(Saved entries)

= Beginning of Section =

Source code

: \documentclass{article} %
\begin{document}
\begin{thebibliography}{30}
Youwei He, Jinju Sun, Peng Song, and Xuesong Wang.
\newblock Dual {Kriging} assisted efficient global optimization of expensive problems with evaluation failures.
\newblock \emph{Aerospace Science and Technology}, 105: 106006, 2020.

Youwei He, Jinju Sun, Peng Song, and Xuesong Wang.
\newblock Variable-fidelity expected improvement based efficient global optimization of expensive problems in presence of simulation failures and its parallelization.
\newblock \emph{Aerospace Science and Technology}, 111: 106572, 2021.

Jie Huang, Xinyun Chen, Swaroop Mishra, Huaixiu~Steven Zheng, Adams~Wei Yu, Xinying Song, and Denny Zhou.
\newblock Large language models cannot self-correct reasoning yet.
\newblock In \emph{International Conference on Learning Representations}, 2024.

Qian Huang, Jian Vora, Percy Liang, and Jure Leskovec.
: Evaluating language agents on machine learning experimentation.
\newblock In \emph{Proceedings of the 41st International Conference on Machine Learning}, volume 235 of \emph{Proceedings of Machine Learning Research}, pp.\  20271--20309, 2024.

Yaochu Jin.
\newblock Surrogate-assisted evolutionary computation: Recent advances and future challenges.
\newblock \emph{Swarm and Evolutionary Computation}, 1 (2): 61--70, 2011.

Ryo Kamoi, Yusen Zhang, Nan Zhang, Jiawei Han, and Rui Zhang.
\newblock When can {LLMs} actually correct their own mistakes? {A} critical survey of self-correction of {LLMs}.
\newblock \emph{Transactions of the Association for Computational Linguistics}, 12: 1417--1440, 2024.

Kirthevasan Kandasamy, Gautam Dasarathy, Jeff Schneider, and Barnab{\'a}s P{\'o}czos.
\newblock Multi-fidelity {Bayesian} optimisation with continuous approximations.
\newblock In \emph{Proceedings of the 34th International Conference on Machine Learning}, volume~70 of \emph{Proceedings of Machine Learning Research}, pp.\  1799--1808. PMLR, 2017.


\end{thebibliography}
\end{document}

= End of Section =

_TO DO_
Please retype all of the records above exactly as they are.

_SOLUTION TO THE EXERCISE_
Source code

: \documentclass{article} %
\begin{document}
\begin{thebibliography}{30}
Youwei He, Jinju Sun, Peng Song, and Xuesong Wang.
\newblock Dual {Kriging} assisted efficient global optimization of expensive problems with evaluation failures.
\newblock \emph{Aerospace Science and Technology}, 105: 106006, 2020.

Youwei He, Jinju Sun, Peng Song, and Xuesong Wang.
\newblock Variable-fidelity expected improvement based efficient global optimization of expensive problems in presence of simulation failures and its parallelization.
\newblock \emph{Aerospace Science and Technology}, 111: 106572, 2021.

Jie Huang, Xinyun Chen, Swaroop Mishra, Huaixiu~Steven Zheng, Adams~Wei Yu, Xinying Song, and Denny Zhou.
\newblock Large language models cannot self-correct reasoning yet.
\newblock In \emph{International Conference on Learning Representations}, 2024.

Qian Huang, Jian Vora, Percy Liang, and Jure Leskovec.
: Evaluating language agents on machine learning experimentation.
\newblock In \emph{Proceedings of the 41st International Conference on Machine Learning}, volume 235 of \emph{Proceedings of Machine Learning Research}, pp.\  20271--20309, 2024.

Yaochu Jin.
\newblock Surrogate-assisted evolutionary computation: Recent advances and future challenges.
\newblock \emph{Swarm and Evolutionary Computation}, 1 (2): 61--70, 2011.

Ryo Kamoi, Yusen Zhang, Nan Zhang, Jiawei Han, and Rui Zhang.
\newblock When can {LLMs} actually correct their own mistakes? {A} critical survey of self-correction of {LLMs}.
\newblock \emph{Transactions of the Association for Computational Linguistics}, 12: 1417--1440, 2024.

Kirthevasan Kandasamy, Gautam Dasarathy, Jeff Schneider, and Barnab{\'a}s P{\'o}czos.
\newblock Multi-fidelity {Bayesian} optimisation with continuous approximations.
\newblock In \emph{Proceedings of the 34th International Conference on Machine Learning}, volume~70 of \emph{Proceedings of Machine Learning Research}, pp.\  1799--1808. PMLR, 2017.


\end{thebibliography}
\end{document}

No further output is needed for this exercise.